ラミレスに「へその前で打つ」練習を徹底。八重樫幸雄が打撃覚醒に導いた (3ページ目)

  • 長谷川晶一●取材・文 text by Hasegawa Shoichi

――「へその前で打つ」というのは、ラミレス選手にとっても初めての経験だったと思います。この練習を彼はスムーズに受け入れてくれたのですか?

八重樫 その点はスムーズでしたよ。事前に「お前の実力があればインコースを打つのは問題ない。ただ、このままではいつまでたってもアウトコースのボールは打てないぞ。へその前で打つ感覚を身につければ、"あっち向いてホイ"でもライトにホームランを打てるんだぞ」ということは、最初に丁寧に説明しましたね。ラミちゃんは真剣に聞いていたし、素直に受け入れてくれたと思います。

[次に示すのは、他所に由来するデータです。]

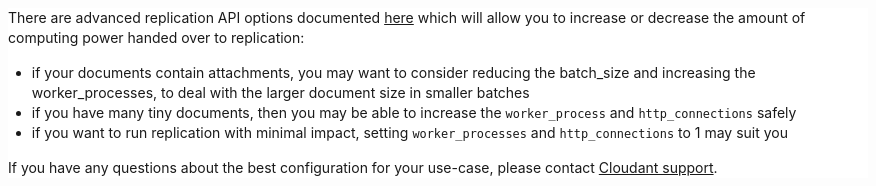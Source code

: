 There are advanced replication API options documented <a href="https://docs.cloudant.com/replication.html">here</a> which will allow you to increase or decrease the amount of computing power handed over to replication:

 * if your documents contain attachments, you may want to consider reducing the batch_size and increasing the worker_processes, to deal with the larger document size in smaller batches
 * if you have many tiny documents, then you may be able to increase the `worker_process` and `http_connections` safely
 * if you want to run replication with minimal impact, setting `worker_processes` and `http_connections` to 1 may suit you

If you have any questions about the best configuration for your use-case, please contact [Cloudant support](https://cloudant.com/support/).

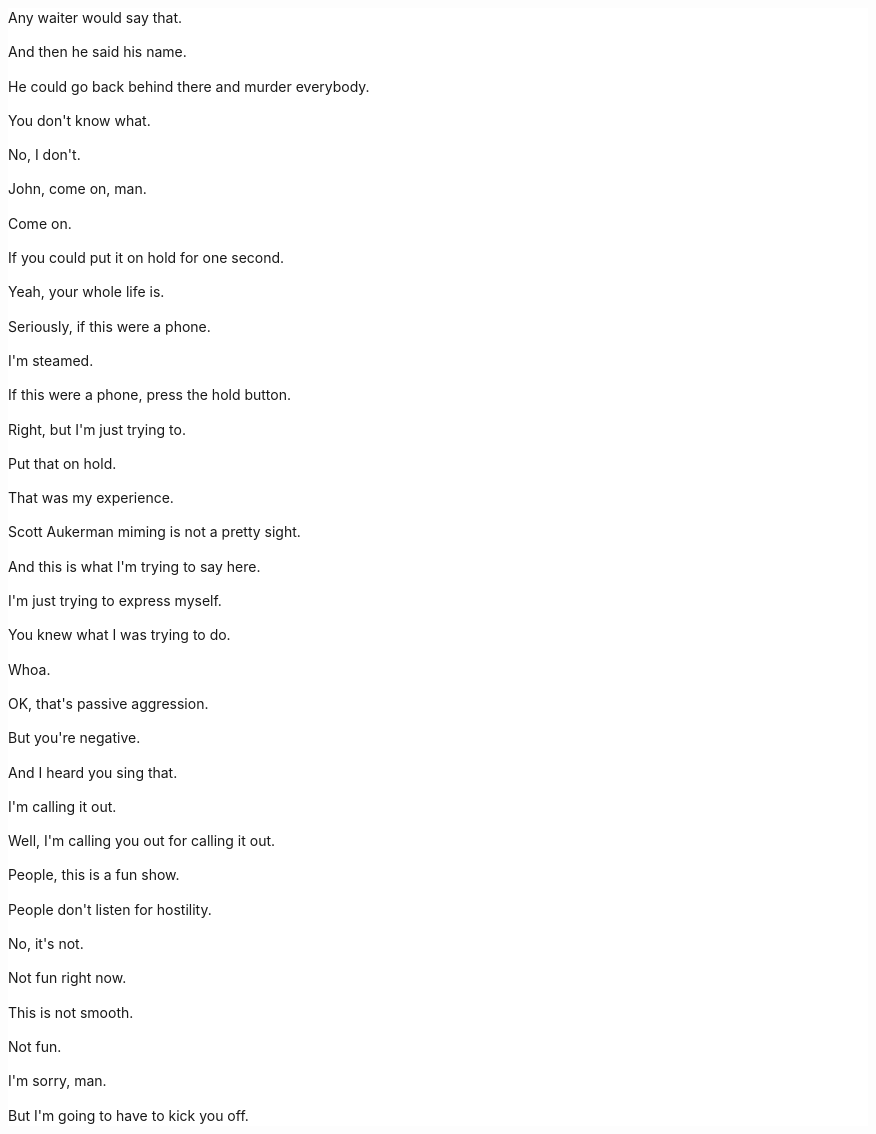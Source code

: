 Any waiter would say that.

And then he said his name.

He could go back behind there and murder everybody.

You don't know what.

No, I don't.

John, come on, man.

Come on.

If you could put it on hold for one second.

Yeah, your whole life is.

Seriously, if this were a phone.

I'm steamed.

If this were a phone, press the hold button.

Right, but I'm just trying to.

Put that on hold.

That was my experience.

Scott Aukerman miming is not a pretty sight.

And this is what I'm trying to say here.

I'm just trying to express myself.

You knew what I was trying to do.

Whoa.

OK, that's passive aggression.

But you're negative.

And I heard you sing that.

I'm calling it out.

Well, I'm calling you out for calling it out.

People, this is a fun show.

People don't listen for hostility.

No, it's not.

Not fun right now.

This is not smooth.

Not fun.

I'm sorry, man.

But I'm going to have to kick you off.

――懇々と諭すような感じなんですか? それとも、フランクに伝える感じなんですか?

八重樫 「懇々と」というわけじゃないけど、じっくりと説明はしましたよ。「日本のピッチャーはお前のことをストライクゾーンで仕留めようとはしない。相手バッテリーはボール球を振らそうと考えている」と何度も伝えたし、「お前は詰まってもライトにホームランが打てるんだ」っていうことも何度も話しました。

――実際にどれぐらいで効果が出始めたんですか?

八重樫 練習を始めてから1カ月ぐらいしてからかな? ある日の試合でアウトコースのスライダーをパッと見逃したんですよ。それまでだったら、絶対に手を出して空振りしていたボールをきちんと見逃すことができた。ベンチで見ていて、「あっ、ようやくつかんだのかな?」って感じたことを覚えています。で、実際にそれ以降少しずつ結果が出始めていったんだよね。実際に結果が出始めたことで、ラミちゃん自身も「これだけ詰まってもホームランになるんだ」って理解するようになったんじゃないのかな?